It does everything a metal antenna can do and more, but it hasn't been adopted yet

2 min read
Graphene-based NFC antenna is flexible
Photo: Graphene Flagship

Graphene is a pure conductor, just like a metal, which has led researchers to examine applications like antennas to see if graphene could serve as a replacement.

Along this line of inquiry, researchers at the National Research Council Institute for Organic Synthesis and Photoreactivity (CNR-ISOF) in Italy, which is part of Europe’s Graphene Flagship,  have developed a graphene-based near-field communication (NFC) antenna. Unlike today’s NFC antennas their devices are flexibile and have greater durability.

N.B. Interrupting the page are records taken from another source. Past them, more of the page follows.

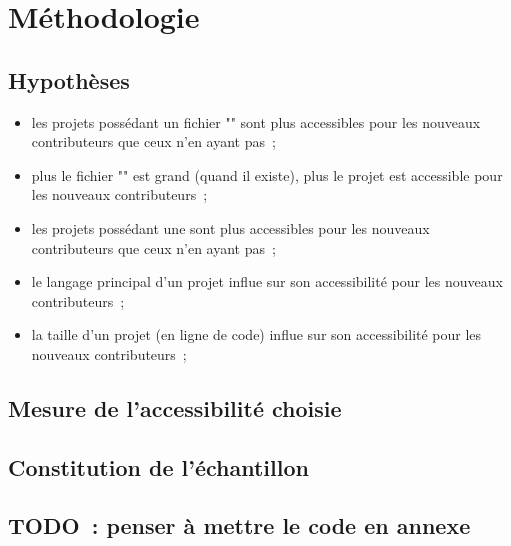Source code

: \chapter{Méthodologie}

\section{Hypothèses}


\begin{itemize}
    \item les projets possédant un fichier "" sont plus accessibles pour les nouveaux contributeurs
        que ceux n'en ayant pas ;
    \item plus le fichier "" est grand (quand il existe), plus le projet est accessible pour les
        nouveaux contributeurs ;
    \item les projets possédant une  sont plus accessibles pour les nouveaux contributeurs que
        ceux n'en ayant pas ;
    \item le langage principal d'un projet influe sur son accessibilité pour les nouveaux contributeurs ;
    \item la taille d'un projet (en ligne de code) influe sur son accessibilité pour les nouveaux
        contributeurs ;
\end{itemize}

\section{Mesure de l'accessibilité choisie}


\section{Constitution de l'échantillon}


\section*{TODO : penser à mettre le code en annexe}
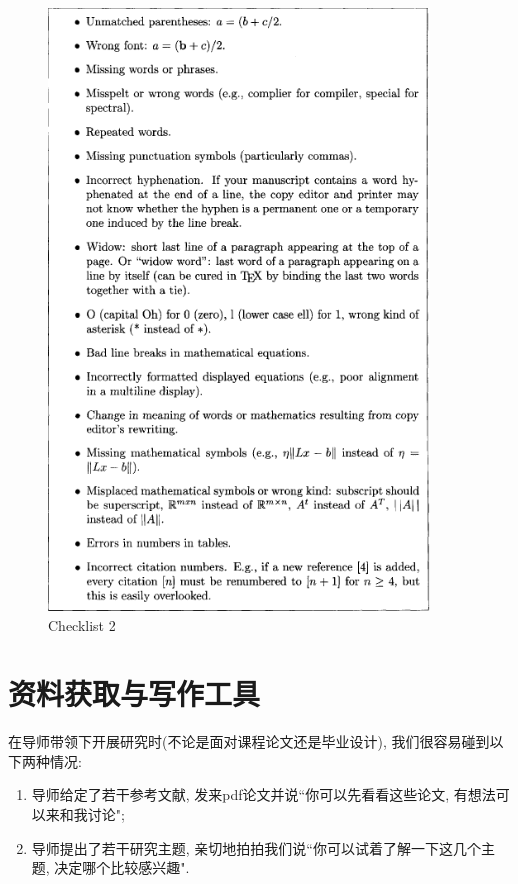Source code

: \documentclass{formatBook}
\begin{document}
\begin{figure}[htb]
    \centering
    \includegraphics[width=0.9\textwidth]{figure/Figure 8.2.png}
    \caption{Checklist 2}
    \label{fig:my_label}
\end{figure}
\chapter{资料获取与写作工具}
在导师带领下开展研究时(不论是面对课程论文还是毕业设计), 我们很容易碰到以下两种情况:
\begin{enumerate}
    \item 导师给定了若干参考文献, 发来pdf论文并说``你可以先看看这些论文, 有想法可以来和我讨论";
    \item 导师提出了若干研究主题, 亲切地拍拍我们说``你可以试着了解一下这几个主题, 决定哪个比较感兴趣".
\end{enumerate}
\end{document}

These NFC antennas are a ubiquitous method for two electronic devices to transfer data to each other. Anytime you need a way to communicate a small amount of data over a relatively short distance wirelessly, a NFC antenna is probably involved. They are used in security cards, tracking of inventory and payment systems.

“A key target for modern technology is to replace metals with lighter, cheaper, less energy-consuming and better recyclable materials,” said Vincenzo Palermo, a scientist at CNR who led the research, in a press release. “Due to its unique combination of superior properties, graphene can be used to produce fully flexible NFC antennas.”

The Graphene Flagship and its research partner CNR-ISOF are extremely keen on this technology based on the press release they put out this week. But it’s not the first time they’ve crowed about it. They presented the technology at mobile conferences taking place over the last year in Shanghai and Barcelona.  In fact, in the video below you can see Palermo demonstrating the graphene-based NFC antenna at the Barcelona Mobile World Congress last February.

The interest in this technology is not limited to just the enthusiasm of CNR-ISOF and the Graphene Flaghship. Electronics giants like STMicroelectronics and Nokia have been helping with the development of the technology. It would appear that the graphene has become of real strategic interest for Nokia, which has looked to use the material to create flexible displays and waterproof phones.

Whether all this enthusiasm and corporate interest is leading to any commercial products remains unclear, and this week’s latest press release clouds the issue even more. Why aren’t they announcing a commercial product instead of the research, which seems to be fairly far along at this point?

In fact, this week’s press release serves as an invitation to more industrial partners to help in developing the technology. “We are exhibiting at the Composite Europe 2016 to find new industrial collaboration partners to develop the graphene based NFC antennas into large-scale production,” added Palermo in press release.

Without having any answers to the question, it is easy to speculate that the cost of graphene for making NFC antennas could be prohibitively higher than the metals typically used. Whether large-scale production can lower those costs might be the big sticking point for the technology to move forward.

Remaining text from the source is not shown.